Starbucks seems to be teetering on its brand axis, lately, both in big ways and little. Kate and I have both devoted embarassing amounts of time to the annoyances of our local store, which seems to have been taken over by a slavering pack of mattress salespeople. I went in over the weekend and they were having a fer-chrissakes tent sale in the store, complete with a canopy tent, balloons, and prices SLASHED SLASHED SLASHED on espresso makers. Both Kate and I used Starbucks’ feedback page to complain about the upsell (see what I meant about “embarassing”?) but neither of us have heard back after three months. Which is a conspicuous silence.

It’s funny, I guess, those moments when you realize that a mighty brand empire has fallen. Take, for example, the winter of (I guess) 1999, when Prada came out with a luxury catalog with lots of ridiculous survival gear, including a bundle of firewood tied with a leather strap with a Prada logo on it; the bundle and strap was offered for fifteen hundred bucks. No, this isn’t what you think, this was the awesome part. The chutzpah of branding and selling a bundle of sticks for one-and-a-half long was fantastic; Evelyn Waugh was spinning in his grave, and Prada totally got away with it. Six months later, the Prada store opens in Soho, and they’re selling stainless steel checkers sets for a fifth of the cost. Forget ass-kicking Louis Quattorze excess, this shit was a half-step up from Brookstone, and you could see the Prada brand singeing and curling up right there in the store. Same with the Starbucks tent sale, and the continuing aggressive upsell at the counter: “would you like to try our NO I WOULD NOT”

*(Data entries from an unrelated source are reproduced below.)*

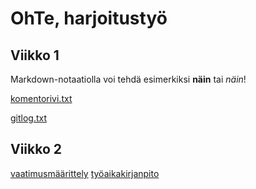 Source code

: # OhTe, harjoitustyö

## Viikko 1

Markdown-notaatiolla voi tehdä esimerkiksi **näin** tai *näin*!

[komentorivi.txt](https://github.com/matiastamsi/ot-harjoitustyo/blob/master/laskarit/viikko1/komentorivi.txt)

[gitlog.txt](https://github.com/matiastamsi/ot-harjoitustyo/blob/master/laskarit/viikko1/gitlog.txt)

## Viikko 2

[vaatimusmäärittely](https://github.com/matiastamsi/ot-harjoitustyo/blob/master/documentointi/vaatimusmaarittely.md)
[työaikakirjanpito](https://github.com/matiastamsi/ot-harjoitustyo/blob/master/documentointi/tyoaikakirjanpito.md)
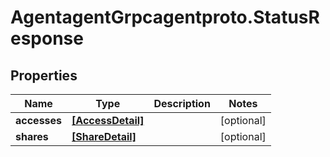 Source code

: # AgentagentGrpcagentproto.StatusResponse

## Properties
Name | Type | Description | Notes
------------ | ------------- | ------------- | -------------
**accesses** | [**[AccessDetail]**](AccessDetail.md) |  | [optional] 
**shares** | [**[ShareDetail]**](ShareDetail.md) |  | [optional] 
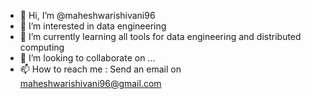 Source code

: - 👋 Hi, I’m @maheshwarishivani96
- 👀 I’m interested in data engineering
- 🌱 I’m currently learning all tools for data engineering and distributed computing 
- 💞️ I’m looking to collaborate on ...
- 📫 How to reach me : Send an email on maheshwarishivani96@gmail.com

<!---
maheshwarishivani96/maheshwarishivani96 is a ✨ special ✨ repository because its `README.md` (this file) appears on your GitHub profile.
You can click the Preview link to take a look at your changes.
--->
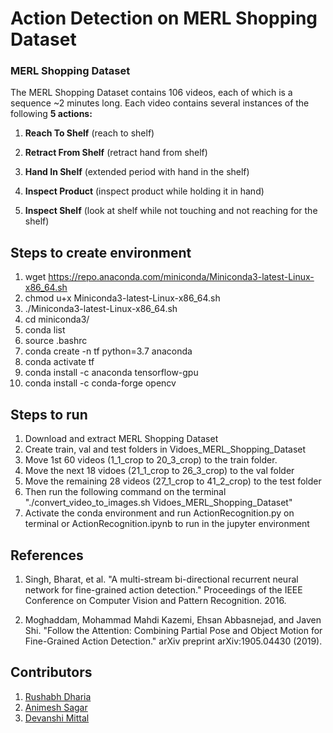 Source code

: # Action Detection on MERL Shopping Dataset


### MERL Shopping Dataset

The MERL Shopping Dataset contains 106 videos, each of which is a sequence ~2 minutes long. Each video contains several instances of the following **5 actions:**


  1. **Reach To Shelf**      (reach to shelf)

  2. **Retract From Shelf**  (retract hand from shelf)

  3. **Hand In Shelf**       (extended period with hand in the shelf)

  4. **Inspect Product**     (inspect product while holding it in hand)

  5. **Inspect Shelf**       (look at shelf while not touching and not reaching for the shelf)


## Steps to create environment
1. wget https://repo.anaconda.com/miniconda/Miniconda3-latest-Linux-x86_64.sh
2. chmod u+x Miniconda3-latest-Linux-x86_64.sh 
3. ./Miniconda3-latest-Linux-x86_64.sh 
4. cd miniconda3/
5. conda list
6. source .bashrc
7. conda create -n tf python=3.7 anaconda
8. conda activate tf
9. conda install -c anaconda tensorflow-gpu
10. conda install -c conda-forge opencv

## Steps to run
1. Download and extract MERL Shopping Dataset
2. Create train, val and test folders in Vidoes_MERL_Shopping_Dataset 
3. Move 1st 60 videos (1_1_crop to 20_3_crop) to the train folder.
4. Move the next 18 vidoes (21_1_crop to 26_3_crop) to the val folder
5. Move the remaining 28 videos (27_1_crop to 41_2_crop) to the test folder
6. Then run the following command on the terminal "./convert_video_to_images.sh Vidoes_MERL_Shopping_Dataset"
7. Activate the conda environment and run ActionRecognition.py on terminal or ActionRecognition.ipynb to run in the jupyter environment 

## References

1. Singh, Bharat, et al. "A multi-stream bi-directional recurrent neural network for fine-grained action detection." Proceedings of the IEEE Conference on Computer Vision and Pattern Recognition. 2016.

2. Moghaddam, Mohammad Mahdi Kazemi, Ehsan Abbasnejad, and Javen Shi. "Follow the Attention: Combining Partial Pose and Object Motion for Fine-Grained Action Detection." arXiv preprint arXiv:1905.04430 (2019).

## Contributors
1. [Rushabh Dharia](https://github.com/rushabhdharia)
2. [Animesh Sagar](https://github.com/animeshsagar)
3. [Devanshi Mittal](https://github.com/mittaldevanshi)
 
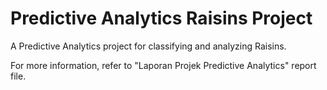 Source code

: # Predictive Analytics Raisins Project

A Predictive Analytics project for classifying and analyzing Raisins.

For more information, refer to "Laporan Projek Predictive Analytics" report file.
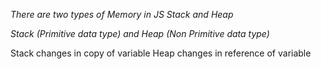 *There are two types of Memory in JS Stack and Heap*

*Stack (Primitive data type)
 and Heap (Non Primitive data type)*


 Stack changes in copy of variable
 Heap changes in reference of variable
 
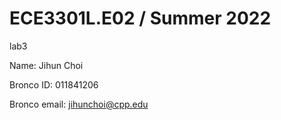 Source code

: 
# ECE3301L.E02 / Summer 2022

lab3

Name: Jihun Choi

Bronco ID: 011841206

Bronco email: jihunchoi@cpp.edu
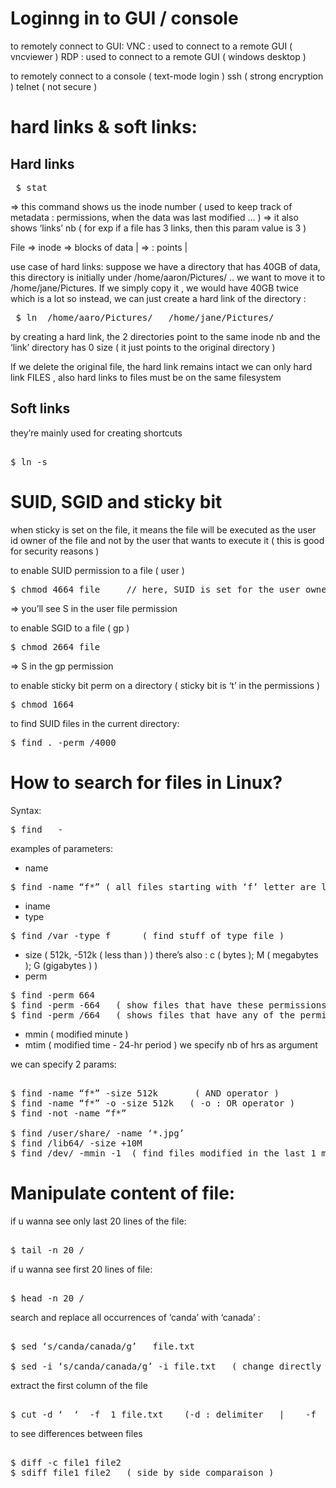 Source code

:# Loginng in to GUI / console 

to remotely connect to GUI:
VNC : used to connect to a remote GUI ( vncviewer ) 
RDP : used to connect to a remote GUI ( windows desktop ) 

to remotely connect to a console ( text-mode login  ) 
ssh ( strong encryption )
telnet ( not secure ) 

# hard links & soft links:

## Hard links 
<pre> $ stat <file> </pre> 
=> this command shows us the inode number ( used to keep track of metadata : permissions, when the data was last modified … )
=> it also shows ‘links’ nb ( for exp if a file has 3 links, then this param value is 3 ) 

File ⇒  inode  ⇒  blocks of data     | ⇒ : points  |   

use case of hard links:
suppose we have a directory that has 40GB of data, this directory is initially under /home/aaron/Pictures/ .. we want to move it to /home/jane/Pictures. 
If we simply copy it , we would have 40GB twice which is a lot 
so instead, we can just create a hard link of the directory :
<pre> $ ln  /home/aaro/Pictures/<filename>   /home/jane/Pictures/<filename> </pre>  
by creating a hard link, the 2 directories point to the same inode nb and the ‘link’ directory has 0 size ( it just points to the original directory ) 

If we delete the original file, the hard link remains intact 
we can only hard link FILES , also hard links to files must be on the same filesystem 

## Soft links 
they’re mainly used for creating shortcuts 
<pre> 
$ ln -s </pre>

# SUID, SGID and sticky bit 

when sticky is set on the file, it means the file will be executed as the user id owner of the file and not by the user that wants to execute it ( this is good for security reasons )

to enable SUID permission to a file ( user ) 
<pre>
$ chmod 4664 file     // here, SUID is set for the user owner 
</pre>
=> you’ll see S in the user file permission 

to enable SGID to a file ( gp  )
<pre>
$ chmod 2664 file 
</pre>
=> S in the gp permission 

to enable sticky bit perm on a directory  ( sticky bit is ‘t’ in the permissions ) 
<pre>
$ chmod 1664 
</pre>
to find SUID files in the current directory: 
<pre>
$ find . -perm /4000
</pre>
# How to search for files in Linux?

Syntax:
<pre>
$ find <path>  -<parameter>  <argument> 
</pre>
examples of parameters:
* name 
<pre>
$ find -name “f*” ( all files starting with ‘f’ letter are listed ) 
</pre>
* iname   
* type 
<pre>
$ find /var -type f      ( find stuff of type file )  
</pre>
* size   ( 512k, -512k ( less than ) ) 
 there’s also : c ( bytes ); M ( megabytes ); G (gigabytes ) ) 
* perm
<pre>
$ find -perm 664
$ find -perm -664   ( show files that have these permissions or more : 667 for exp )
$ find -perm /664   ( shows files that have any of the permissions, 600, 764 .. )  
</pre>
* mmin ( modified minute ) 
* mtim ( modified time - 24-hr period ) 
we specify nb of hrs as argument 

we can specify 2 params:
<pre> 
$ find -name “f*” -size 512k       ( AND operator ) 
$ find -name “f*” -o -size 512k   ( -o : OR operator ) 
$ find -not -name “f*” 

$ find /user/share/ -name ‘*.jpg’ 
$ find /lib64/ -size +10M
$ find /dev/ -mmin -1  ( find files modified in the last 1 minute ) 
</pre>

# Manipulate content of file:

if u wanna see only last 20 lines of the file:
<pre> 
$ tail -n 20 /<path to file>
</pre>
if u wanna see first 20 lines of file:
<pre> 
$ head -n 20 /<path to file> 
</pre>
search and replace all occurrences of ‘canda’ with ‘canada’ :
<pre> 
$ sed ‘s/canda/canada/g’   file.txt 

$ sed -i ‘s/canda/canada/g’ -i file.txt   ( change directly in place - in the file - ) 
</pre>

extract the first column of the file 
<pre> 
$ cut -d ‘  ‘  -f  1 file.txt    (-d : delimiter   |    -f  : field   <column nb> ) 
</pre>
 to see differences between files 
<pre> 
$ diff -c file1 file2 
$ sdiff file1 file2   ( side by side comparaison ) 
</pre>





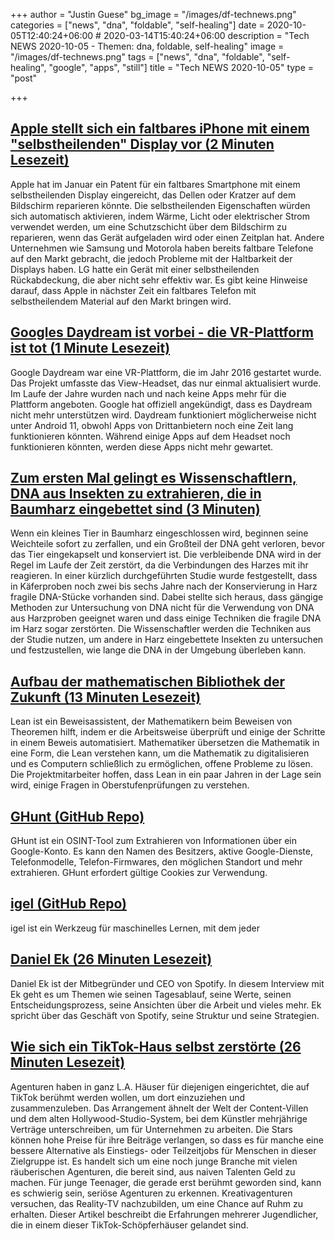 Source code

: +++
author = "Justin Guese"
bg_image = "/images/df-technews.png"
categories = ["news", "dna", "foldable", "self-healing"]
date = 2020-10-05T12:40:24+06:00 # 2020-03-14T15:40:24+06:00
description = "Tech NEWS 2020-10-05 - Themen: dna, foldable, self-healing"
image = "/images/df-technews.png"
tags = ["news", "dna", "foldable", "self-healing", "google", "apps", "still"]
title = "Tech NEWS 2020-10-05"
type = "post"

+++

## [Apple stellt sich ein faltbares iPhone mit einem "selbstheilenden" Display vor (2 Minuten Lesezeit)](https://www.theverge.com/circuitbreaker/2020/10/2/21498857/apple-foldable-self-healing-display-patent-application/1/01000174f83b678d-6f1ac9d2-0bda-48fa-a1cb-b83e55118476-000000/kY7fMGRkotjvZ_hLTj88A9zOfQAx5MWEoRKH57ikqQs=161)

 Apple hat im Januar ein Patent für ein faltbares Smartphone mit einem selbstheilenden Display eingereicht, das Dellen oder Kratzer auf dem Bildschirm reparieren könnte. Die selbstheilenden Eigenschaften würden sich automatisch aktivieren, indem Wärme, Licht oder elektrischer Strom verwendet werden, um eine Schutzschicht über dem Bildschirm zu reparieren, wenn das Gerät aufgeladen wird oder einen Zeitplan hat. Andere Unternehmen wie Samsung und Motorola haben bereits faltbare Telefone auf den Markt gebracht, die jedoch Probleme mit der Haltbarkeit der Displays haben. LG hatte ein Gerät mit einer selbstheilenden Rückabdeckung, die aber nicht sehr effektiv war. Es gibt keine Hinweise darauf, dass Apple in nächster Zeit ein faltbares Telefon mit selbstheilendem Material auf den Markt bringen wird.

## [Googles Daydream ist vorbei - die VR-Plattform ist tot (1 Minute Lesezeit)](https://www.androidpolice.com/2020/10/02/googles-daydream-is-over-the-vr-platform-is-dead//1/01000174f83b678d-6f1ac9d2-0bda-48fa-a1cb-b83e55118476-000000/sacs0RoD04wCOqzdBqlpPGCa70LsE08QqBecmLzn5mo=161)

 Google Daydream war eine VR-Plattform, die im Jahr 2016 gestartet wurde. Das Projekt umfasste das View-Headset, das nur einmal aktualisiert wurde. Im Laufe der Jahre wurden nach und nach keine Apps mehr für die Plattform angeboten. Google hat offiziell angekündigt, dass es Daydream nicht mehr unterstützen wird. Daydream funktioniert möglicherweise nicht unter Android 11, obwohl Apps von Drittanbietern noch eine Zeit lang funktionieren könnten. Während einige Apps auf dem Headset noch funktionieren könnten, werden diese Apps nicht mehr gewartet.

## [Zum ersten Mal gelingt es Wissenschaftlern, DNA aus Insekten zu extrahieren, die in Baumharz eingebettet sind (3 Minuten)](https://www.forbes.com/sites/davidbressan/2020/09/30/for-the-first-time-scientists-successfully-extract-dna-from-insects-embedded-in-tree-resin/#656df17f1445/1/01000174f83b678d-6f1ac9d2-0bda-48fa-a1cb-b83e55118476-000000/3alZyKKHsODxrcLXkP51-4DMfgxp-McQzoIsv3w3Sk4=161)

 Wenn ein kleines Tier in Baumharz eingeschlossen wird, beginnen seine Weichteile sofort zu zerfallen, und ein Großteil der DNA geht verloren, bevor das Tier eingekapselt und konserviert ist. Die verbleibende DNA wird in der Regel im Laufe der Zeit zerstört, da die Verbindungen des Harzes mit ihr reagieren. In einer kürzlich durchgeführten Studie wurde festgestellt, dass in Käferproben noch zwei bis sechs Jahre nach der Konservierung in Harz fragile DNA-Stücke vorhanden sind. Dabei stellte sich heraus, dass gängige Methoden zur Untersuchung von DNA nicht für die Verwendung von DNA aus Harzproben geeignet waren und dass einige Techniken die fragile DNA im Harz sogar zerstörten. Die Wissenschaftler werden die Techniken aus der Studie nutzen, um andere in Harz eingebettete Insekten zu untersuchen und festzustellen, wie lange die DNA in der Umgebung überleben kann.

## [Aufbau der mathematischen Bibliothek der Zukunft (13 Minuten Lesezeit)](https://www.quantamagazine.org/building-the-mathematical-library-of-the-future-20201001//1/01000174f83b678d-6f1ac9d2-0bda-48fa-a1cb-b83e55118476-000000/3x1YF-lNh0tOS-qVzXdYEGozBH98TuJpUpnsyOWIWTE=161)

 Lean ist ein Beweisassistent, der Mathematikern beim Beweisen von Theoremen hilft, indem er die Arbeitsweise überprüft und einige der Schritte in einem Beweis automatisiert. Mathematiker übersetzen die Mathematik in eine Form, die Lean verstehen kann, um die Mathematik zu digitalisieren und es Computern schließlich zu ermöglichen, offene Probleme zu lösen. Die Projektmitarbeiter hoffen, dass Lean in ein paar Jahren in der Lage sein wird, einige Fragen in Oberstufenprüfungen zu verstehen.

## [GHunt (GitHub Repo)](https://github.com/mxrch/GHunt/1/01000174f83b678d-6f1ac9d2-0bda-48fa-a1cb-b83e55118476-000000/eg74DUtVc8G63jOnySR5aI3q3IQzPSldhL753dcalOo=161)

 GHunt ist ein OSINT-Tool zum Extrahieren von Informationen über ein Google-Konto. Es kann den Namen des Besitzers, aktive Google-Dienste, Telefonmodelle, Telefon-Firmwares, den möglichen Standort und mehr extrahieren. GHunt erfordert gültige Cookies zur Verwendung.

## [igel (GitHub Repo)](https://github.com/nidhaloff/igel/1/01000174f83b678d-6f1ac9d2-0bda-48fa-a1cb-b83e55118476-000000/zze1KhiTMhG4HOY8c0s0AiFsO7-BngPx3B0sFGU7jfc=161)

 igel ist ein Werkzeug für maschinelles Lernen, mit dem jeder

## [Daniel Ek (26 Minuten Lesezeit)](https://www.theobservereffect.org/daniel.html/1/01000174f83b678d-6f1ac9d2-0bda-48fa-a1cb-b83e55118476-000000/Y1TOIEMzNVUeVZHAdFlrSLneu-kZUOI5rBmbt_rhcQc=161)

 Daniel Ek ist der Mitbegründer und CEO von Spotify. In diesem Interview mit Ek geht es um Themen wie seinen Tagesablauf, seine Werte, seinen Entscheidungsprozess, seine Ansichten über die Arbeit und vieles mehr. Ek spricht über das Geschäft von Spotify, seine Struktur und seine Strategien.

## [Wie sich ein TikTok-Haus selbst zerstörte (26 Minuten Lesezeit)](https://www.vox.com/the-goods/21459677/tiktok-house-la-hype-sway-girls-in-the-valley?scrolla=5eb6d68b7fedc32c19ef33b4/1/01000174f83b678d-6f1ac9d2-0bda-48fa-a1cb-b83e55118476-000000/J4rE4tVSqSxHOHmaMPkDbnhpBc3zV9ACDsFGTqC9I4A=161)

 Agenturen haben in ganz L.A. Häuser für diejenigen eingerichtet, die auf TikTok berühmt werden wollen, um dort einzuziehen und zusammenzuleben. Das Arrangement ähnelt der Welt der Content-Villen und dem alten Hollywood-Studio-System, bei dem Künstler mehrjährige Verträge unterschreiben, um für Unternehmen zu arbeiten. Die Stars können hohe Preise für ihre Beiträge verlangen, so dass es für manche eine bessere Alternative als Einstiegs- oder Teilzeitjobs für Menschen in dieser Zielgruppe ist. Es handelt sich um eine noch junge Branche mit vielen räuberischen Agenturen, die bereit sind, aus naiven Talenten Geld zu machen. Für junge Teenager, die gerade erst berühmt geworden sind, kann es schwierig sein, seriöse Agenturen zu erkennen. Kreativagenturen versuchen, das Reality-TV nachzubilden, um eine Chance auf Ruhm zu erhalten. Dieser Artikel beschreibt die Erfahrungen mehrerer Jugendlicher, die in einem dieser TikTok-Schöpferhäuser gelandet sind.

To a great extent, the brands that compete so hard for our attention are dynastic, and it’s eerie to have a watershed moment when you realize that a ten-thousand-employee entity is sailing merrily in the wrong direction. (Or driving away in the wrong direction while the coupon gets folded up and dropped in the trash.)

Did this happen in feudal times, when the peasants one day look around, realize that the palace guards are all fat, and they’d better pack up the chickens and head across the river before the mongols show up?


One response to “The brand is dead! Long live the brand!”

  1. I am left to wondering why Starbucks in NYC and West Chester is so unctuous and ass-kissy while Starbucks Albuquerque (San Pedro and Paseo del Norte, I think) is an ultra-low-key drive-in kiosk. We went there the other morning, temp. in the teens, sun just emerging from the eastern mountains, to find this little boxy place ringed by SUVs and upscale pick-ups with drivers on cell phones, natch. Inside the box were maybe five dudes and dudettes, all with head sets on and moving in a slow coffee-making dance. Drive-ups make me nervous (I don’t like conversing with speaker boxes), so I parked and walked to the window. It was like ordering a cheesesteak in South Philly: a window slid open, someone said whaddyawant and I got my coffee. It was great.